»»

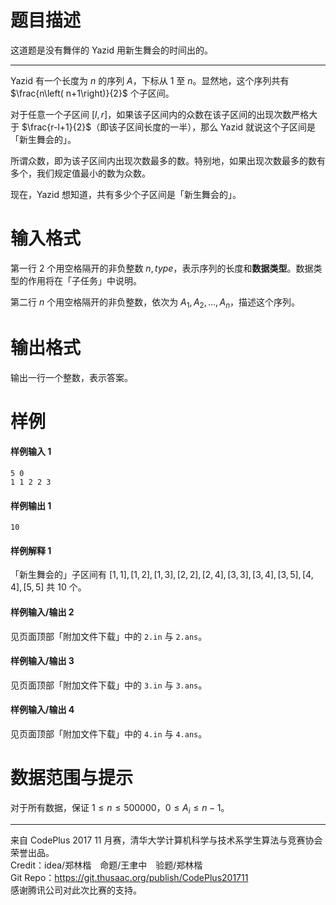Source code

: 
# 题目描述

这道题是没有舞伴的 Yazid 用新生舞会的时间出的。

---

Yazid 有一个长度为 $n$ 的序列 $A$，下标从 $1$ 至 $n$。显然地，这个序列共有 $\frac{n\left( n+1\right)}{2}$ 个子区间。

对于任意一个子区间 $[l,r]$，如果该子区间内的众数在该子区间的出现次数严格大于 $\frac{r-l+1}{2}$（即该子区间长度的一半），那么 Yazid 就说这个子区间是「新生舞会的」。

所谓众数，即为该子区间内出现次数最多的数。特别地，如果出现次数最多的数有多个，我们规定值最小的数为众数。

现在，Yazid 想知道，共有多少个子区间是「新生舞会的」。

# 输入格式

第一行 $2$ 个用空格隔开的非负整数 $n,type$，表示序列的长度和**数据类型**。数据类型的作用将在「子任务」中说明。

第二行 $n$ 个用空格隔开的非负整数，依次为 $A_1,A_2,\dots ,A_n$，描述这个序列。

# 输出格式

输出一行一个整数，表示答案。

# 样例

#### 样例输入 1
```plain
5 0
1 1 2 2 3
```
#### 样例输出 1
```plain
10
```
#### 样例解释 1
「新生舞会的」子区间有 $[1,1],[1,2],[1,3],[2,2],[2,4],[3,3],[3,4],[3,5],[4,4],[5,5]$ 共 $10$ 个。

#### 样例输入/输出 2
见页面顶部「附加文件下载」中的 `2.in` 与 `2.ans`。

#### 样例输入/输出 3
见页面顶部「附加文件下载」中的 `3.in` 与 `3.ans`。

#### 样例输入/输出 4
见页面顶部「附加文件下载」中的 `4.in` 与 `4.ans`。

# 数据范围与提示

对于所有数据，保证 $1 \leqslant n \leqslant 500000$，$0\leqslant A_i\leqslant n-1$。

---

来自 CodePlus 2017 11 月赛，清华大学计算机科学与技术系学生算法与竞赛协会 荣誉出品。  
Credit：idea/郑林楷　命题/王聿中　验题/郑林楷  
Git Repo：https://git.thusaac.org/publish/CodePlus201711  
感谢腾讯公司对此次比赛的支持。

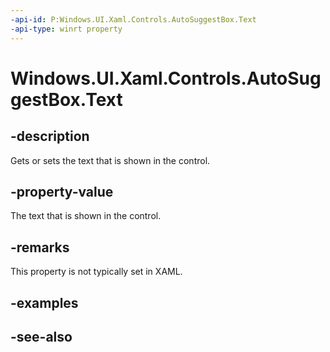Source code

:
```yaml
---
-api-id: P:Windows.UI.Xaml.Controls.AutoSuggestBox.Text
-api-type: winrt property
---
```


<!-- Property syntax
public string Text { get;  set; }
-->

# Windows.UI.Xaml.Controls.AutoSuggestBox.Text

## -description
Gets or sets the text that is shown in the control.



## -property-value
The text that is shown in the control.

## -remarks
This property is not typically set in XAML.

## -examples

## -see-also
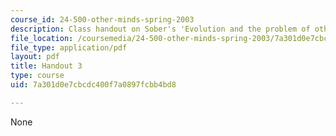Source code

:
 ```yaml
---
course_id: 24-500-other-minds-spring-2003
description: Class handout on Sober's 'Evolution and the problem of other minds?'
file_location: /coursemedia/24-500-other-minds-spring-2003/7a301d0e7cbcdc400f7a0897fcbb4bd8_h3_24500s03.pdf
file_type: application/pdf
layout: pdf
title: Handout 3
type: course
uid: 7a301d0e7cbcdc400f7a0897fcbb4bd8

---
```

None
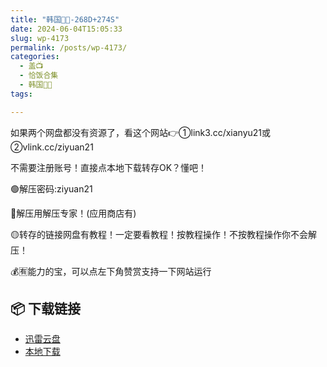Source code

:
 ```yaml
---
title: "韩国🐷🐱-268D+274S"
date: 2024-06-04T15:05:33
slug: wp-4173
permalink: /posts/wp-4173/
categories:
  - 盖📺
  - 恰饭合集
  - 韩国🐷🐱
tags:

---
```


如果两个网盘都没有资源了，看这个网站👉①link3.cc/xianyu21或②vlink.cc/ziyuan21

不需要注册账号！直接点本地下载转存OK？懂吧！

🟢解压密码:ziyuan21

🔵解压用解压专家！(应用商店有)

🟡转存的链接网盘有教程！一定要看教程！按教程操作！不按教程操作你不会解压！

💰🈶能力的宝，可以点左下角赞赏支持一下网站运行

## 📦 下载链接
- [迅雷云盘](https://blziyuan21.com/pay-download/4173?key=ed93656732&down_id=0)
- [本地下载](https://blziyuan21.com/pay-download/4173?key=ed93656732&down_id=1)

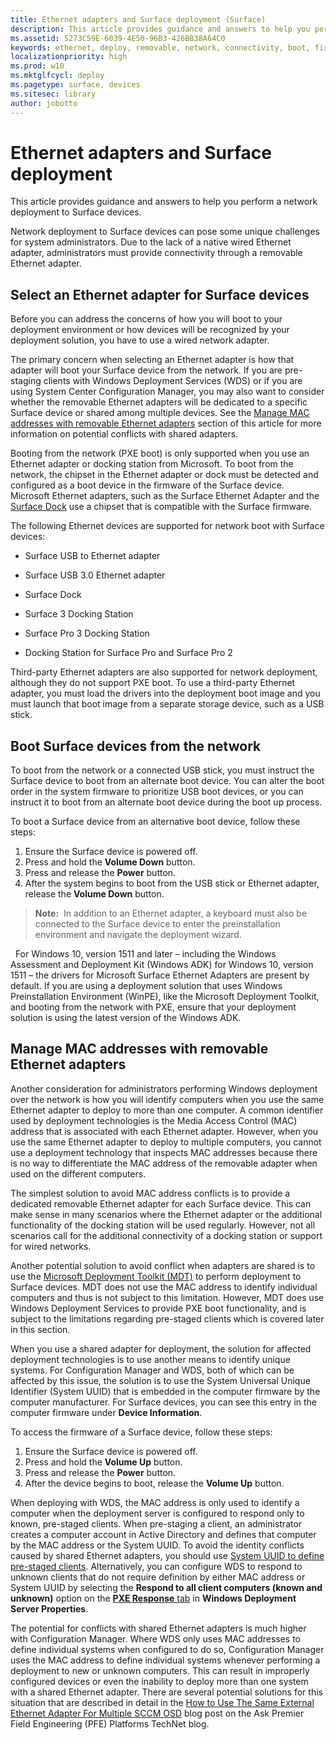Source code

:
 ```yaml
---
title: Ethernet adapters and Surface deployment (Surface)
description: This article provides guidance and answers to help you perform a network deployment to Surface devices.
ms.assetid: 5273C59E-6039-4E50-96B3-426BB38A64C0
keywords: ethernet, deploy, removable, network, connectivity, boot, firmware, device, adapter, PXE boot, USB
localizationpriority: high
ms.prod: w10
ms.mktglfcycl: deploy
ms.pagetype: surface, devices
ms.sitesec: library
author: jobotto
---
```


# Ethernet adapters and Surface deployment


This article provides guidance and answers to help you perform a network deployment to Surface devices.

Network deployment to Surface devices can pose some unique challenges for system administrators. Due to the lack of a native wired Ethernet adapter, administrators must provide connectivity through a removable Ethernet adapter.

## Select an Ethernet adapter for Surface devices


Before you can address the concerns of how you will boot to your deployment environment or how devices will be recognized by your deployment solution, you have to use a wired network adapter.

The primary concern when selecting an Ethernet adapter is how that adapter will boot your Surface device from the network. If you are pre-staging clients with Windows Deployment Services (WDS) or if you are using System Center Configuration Manager, you may also want to consider whether the removable Ethernet adapters will be dedicated to a specific Surface device or shared among multiple devices. See the [Manage MAC addresses with removable Ethernet adapters](#manage-mac-addresses) section of this article for more information on potential conflicts with shared adapters.

Booting from the network (PXE boot) is only supported when you use an Ethernet adapter or docking station from Microsoft. To boot from the network, the chipset in the Ethernet adapter or dock must be detected and configured as a boot device in the firmware of the Surface device. Microsoft Ethernet adapters, such as the Surface Ethernet Adapter and the [Surface Dock](https://go.microsoft.com/fwlink/p/?LinkId=722364) use a chipset that is compatible with the Surface firmware.

The following Ethernet devices are supported for network boot with Surface devices:

-   Surface USB to Ethernet adapter

-   Surface USB 3.0 Ethernet adapter

-   Surface Dock

-   Surface 3 Docking Station

-   Surface Pro 3 Docking Station

-   Docking Station for Surface Pro and Surface Pro 2

Third-party Ethernet adapters are also supported for network deployment, although they do not support PXE boot. To use a third-party Ethernet adapter, you must load the drivers into the deployment boot image and you must launch that boot image from a separate storage device, such as a USB stick.

## Boot Surface devices from the network


To boot from the network or a connected USB stick, you must instruct the Surface device to boot from an alternate boot device. You can alter the boot order in the system firmware to prioritize USB boot devices, or you can instruct it to boot from an alternate boot device during the boot up process.

To boot a Surface device from an alternative boot device, follow these steps:

1.  Ensure the Surface device is powered off.
2.  Press and hold the **Volume Down** button.
3.  Press and release the **Power** button.
4.  After the system begins to boot from the USB stick or Ethernet adapter, release the **Volume Down** button.

>**Note:**&nbsp;&nbsp;In addition to an Ethernet adapter, a keyboard must also be connected to the Surface device to enter the preinstallation environment and navigate the deployment wizard.

 
For Windows 10, version 1511 and later – including the Windows Assessment and Deployment Kit (Windows ADK) for Windows 10, version 1511 – the drivers for Microsoft Surface Ethernet Adapters are present by default. If you are using a deployment solution that uses Windows Preinstallation Environment (WinPE), like the Microsoft Deployment Toolkit, and booting from the network with PXE, ensure that your deployment solution is using the latest version of the Windows ADK.

## <a href="" id="manage-mac-addresses"></a>Manage MAC addresses with removable Ethernet adapters


Another consideration for administrators performing Windows deployment over the network is how you will identify computers when you use the same Ethernet adapter to deploy to more than one computer. A common identifier used by deployment technologies is the Media Access Control (MAC) address that is associated with each Ethernet adapter. However, when you use the same Ethernet adapter to deploy to multiple computers, you cannot use a deployment technology that inspects MAC addresses because there is no way to differentiate the MAC address of the removable adapter when used on the different computers.

The simplest solution to avoid MAC address conflicts is to provide a dedicated removable Ethernet adapter for each Surface device. This can make sense in many scenarios where the Ethernet adapter or the additional functionality of the docking station will be used regularly. However, not all scenarios call for the additional connectivity of a docking station or support for wired networks.

Another potential solution to avoid conflict when adapters are shared is to use the [Microsoft Deployment Toolkit (MDT)](https://go.microsoft.com/fwlink/p/?LinkId=618117) to perform deployment to Surface devices. MDT does not use the MAC address to identify individual computers and thus is not subject to this limitation. However, MDT does use Windows Deployment Services to provide PXE boot functionality, and is subject to the limitations regarding pre-staged clients which is covered later in this section.

When you use a shared adapter for deployment, the solution for affected deployment technologies is to use another means to identify unique systems. For Configuration Manager and WDS, both of which can be affected by this issue, the solution is to use the System Universal Unique Identifier (System UUID) that is embedded in the computer firmware by the computer manufacturer. For Surface devices, you can see this entry in the computer firmware under **Device Information**.

To access the firmware of a Surface device, follow these steps:

1.  Ensure the Surface device is powered off.
2.  Press and hold the **Volume Up** button.
3.  Press and release the **Power** button.
4.  After the device begins to boot, release the **Volume Up** button.

When deploying with WDS, the MAC address is only used to identify a computer when the deployment server is configured to respond only to known, pre-staged clients. When pre-staging a client, an administrator creates a computer account in Active Directory and defines that computer by the MAC address or the System UUID. To avoid the identity conflicts caused by shared Ethernet adapters, you should use [System UUID to define pre-staged clients](https://go.microsoft.com/fwlink/p/?LinkId=618118). Alternatively, you can configure WDS to respond to unknown clients that do not require definition by either MAC address or System UUID by selecting the **Respond to all client computers (known and unknown)** option on the [**PXE Response** tab](https://go.microsoft.com/fwlink/p/?LinkId=618119) in **Windows Deployment Server Properties**.

The potential for conflicts with shared Ethernet adapters is much higher with Configuration Manager. Where WDS only uses MAC addresses to define individual systems when configured to do so, Configuration Manager uses the MAC address to define individual systems whenever performing a deployment to new or unknown computers. This can result in improperly configured devices or even the inability to deploy more than one system with a shared Ethernet adapter. There are several potential solutions for this situation that are described in detail in the [How to Use The Same External Ethernet Adapter For Multiple SCCM OSD](https://go.microsoft.com/fwlink/p/?LinkId=618120) blog post on the Ask Premier Field Engineering (PFE) Platforms TechNet blog.

 

 





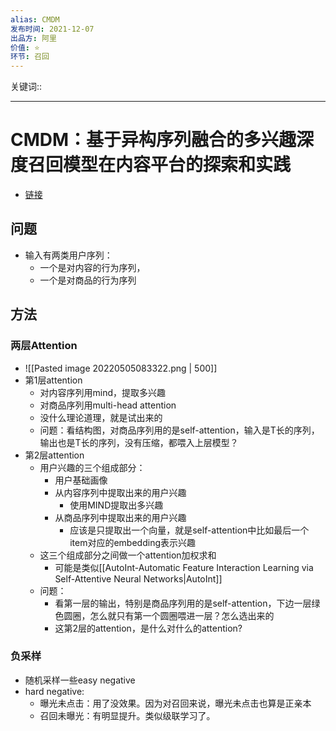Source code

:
 ```yaml
---
alias: CMDM
发布时间: 2021-12-07
出品方: 阿里
价值: ⭐
环节: 召回
---
```

关键词:: 

---
# CMDM：基于异构序列融合的多兴趣深度召回模型在内容平台的探索和实践
- [链接](cubox://card?id=ff808081808324e001808a427afe4ef4)

## 问题
- 输入有两类用户序列：
	- 一个是对内容的行为序列，
	- 一个是对商品的行为序列

## 方法
### 两层Attention
- ![[Pasted image 20220505083322.png | 500]]
- 第1层attention
	- 对内容序列用mind，提取多兴趣
	- 对商品序列用multi-head attention
	- 没什么理论道理，就是试出来的
	- 问题：看结构图，对商品序列用的是self-attention，输入是T长的序列，输出也是T长的序列，没有压缩，都喂入上层模型？
- 第2层attention
	- 用户兴趣的三个组成部分：
		- 用户基础画像
		- 从内容序列中提取出来的用户兴趣
			- 使用MIND提取出多兴趣
		- 从商品序列中提取出来的用户兴趣
			- 应该是只提取出一个向量，就是self-attention中比如最后一个item对应的embedding表示兴趣
	- 这三个组成部分之间做一个attention加权求和
		- 可能是类似[[AutoInt-Automatic Feature Interaction Learning via Self-Attentive Neural Networks|AutoInt]]
	- 问题：
		- 看第一层的输出，特别是商品序列用的是self-attention，下边一层绿色圆圈，怎么就只有第一个圆圈喂进一层？怎么选出来的
		- 这第2层的attention，是什么对什么的attention?
### 负采样
- 随机采样一些easy negative
- hard negative:
	- 曝光未点击：用了没效果。因为对召回来说，曝光未点击也算是正亲本
	- 召回未曝光：有明显提升。类似级联学习了。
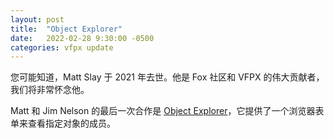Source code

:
 ```yaml
---
layout: post
title:  "Object Explorer"
date:   2022-02-28 9:30:00 -0500
categories: vfpx update
---
```


您可能知道，Matt Slay 于 2021 年去世。他是 Fox 社区和 VFPX 的伟大贡献者，我们将非常怀念他。

Matt 和 Jim Nelson 的最后一次合作是 [Object Explorer](https://github.com/VFPX/ObjectExplorer)，它提供了一个浏览器表单来查看指定对象的成员。
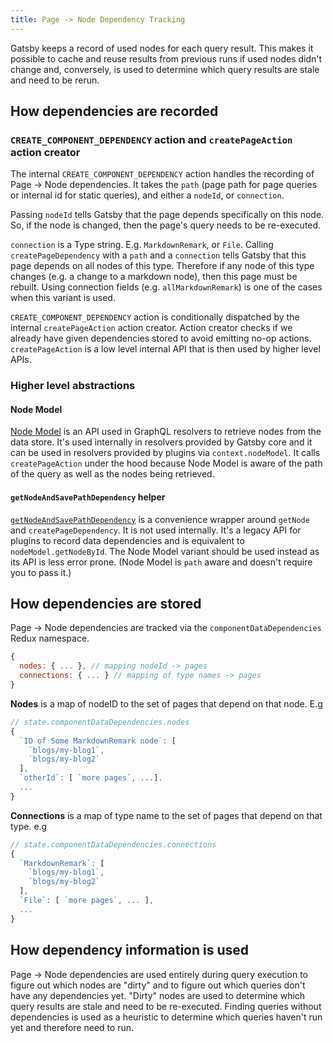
 ```yaml
---
title: Page -> Node Dependency Tracking
---
```


Gatsby keeps a record of used nodes for each query result. This makes it possible to cache and reuse results from previous runs if used nodes didn't change and, conversely, is used to determine which query results are stale and need to be rerun.

## How dependencies are recorded

### `CREATE_COMPONENT_DEPENDENCY` action and `createPageAction` action creator

The internal `CREATE_COMPONENT_DEPENDENCY` action handles the recording of Page -> Node dependencies. It takes the `path` (page path for page queries or internal id for static queries), and either a `nodeId`, or `connection`.

Passing `nodeId` tells Gatsby that the page depends specifically on this node. So, if the node is changed, then the page's query needs to be re-executed.

`connection` is a Type string. E.g. `MarkdownRemark`, or `File`. Calling `createPageDependency` with a `path` and a `connection` tells Gatsby that this page depends on all nodes of this type. Therefore if any node of this type changes (e.g. a change to a markdown node), then this page must be rebuilt. Using connection fields (e.g. `allMarkdownRemark`) is one of the cases when this variant is used.

`CREATE_COMPONENT_DEPENDENCY` action is conditionally dispatched by the internal `createPageAction` action creator. Action creator checks if we already have given dependencies stored to avoid emitting no-op actions. `createPageAction` is a low level internal API that is then used by higher level APIs.

### Higher level abstractions

#### Node Model

[Node Model](/docs/reference/graphql-data-layer/node-model/) is an API used in GraphQL resolvers to retrieve nodes from the data store. It's used internally in resolvers provided by Gatsby core and it can be used in resolvers provided by plugins via `context.nodeModel`. It calls `createPageAction` under the hood because Node Model is aware of the path of the query as well as the nodes being retrieved.

#### `getNodeAndSavePathDependency` helper

[`getNodeAndSavePathDependency`](/docs/reference/config-files/node-api-helpers/#getNodeAndSavePathDependency) is a convenience wrapper around `getNode` and `createPageDependency`. It is not used internally. It's a legacy API for plugins to record data dependencies and is equivalent to `nodeModel.getNodeById`. The Node Model variant should be used instead as its API is less error prone. (Node Model is `path` aware and doesn't require you to pass it.)

## How dependencies are stored

Page -> Node dependencies are tracked via the `componentDataDependencies` Redux namespace.

```javascript
{
  nodes: { ... }, // mapping nodeId -> pages
  connections: { ... } // mapping of type names -> pages
}
```

**Nodes** is a map of nodeID to the set of pages that depend on that node. E.g

```javascript
// state.componentDataDependencies.nodes
{
  `ID of Some MarkdownRemark node`: [
    `blogs/my-blog1`,
    `blogs/my-blog2`
  ],
  `otherId`: [ `more pages`, ...].
  ...
}
```

**Connections** is a map of type name to the set of pages that depend on that type. e.g

```javascript
// state.componentDataDependencies.connections
{
  `MarkdownRemark`: [
    `blogs/my-blog1`,
    `blogs/my-blog2`
  ],
  `File`: [ `more pages`, ... ],
  ...
}
```

## How dependency information is used

Page -> Node dependencies are used entirely during query execution to figure out which nodes are "dirty" and to figure out which queries don't have any dependencies yet. "Dirty" nodes are used to determine which query results are stale and need to be re-executed. Finding queries without dependencies is used as a heuristic to determine which queries haven't run yet and therefore need to run.
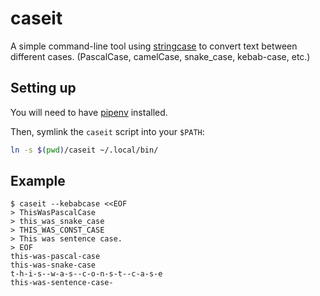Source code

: caseit
======

A simple command-line tool using [stringcase](https://pypi.org/project/stringcase/) to convert text
between different cases. (PascalCase, camelCase, snake_case, kebab-case, etc.)


Setting up
----------

You will need to have [pipenv](https://pipenv.pypa.io/en/latest/) installed.

Then, symlink the `caseit` script into your `$PATH`:
```bash
ln -s $(pwd)/caseit ~/.local/bin/
```


Example
-------

```
$ caseit --kebabcase <<EOF
> ThisWasPascalCase
> this_was_snake_case
> THIS_WAS_CONST_CASE
> This was sentence case.
> EOF
this-was-pascal-case
this-was-snake-case
t-h-i-s--w-a-s--c-o-n-s-t--c-a-s-e
this-was-sentence-case-
```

««

● Activity: Beginning at the line that contains "Then, symlink the", retype each line of the listing up to and including the last one, exactly as it stands, and nothing else.

● Solution to this problem:
Then, symlink the `caseit` script into your `$PATH`:
```bash
ln -s $(pwd)/caseit ~/.local/bin/
```


Example
-------

```
$ caseit --kebabcase <<EOF
> ThisWasPascalCase
> this_was_snake_case
> THIS_WAS_CONST_CASE
> This was sentence case.
> EOF
this-was-pascal-case
this-was-snake-case
t-h-i-s--w-a-s--c-o-n-s-t--c-a-s-e
this-was-sentence-case-
```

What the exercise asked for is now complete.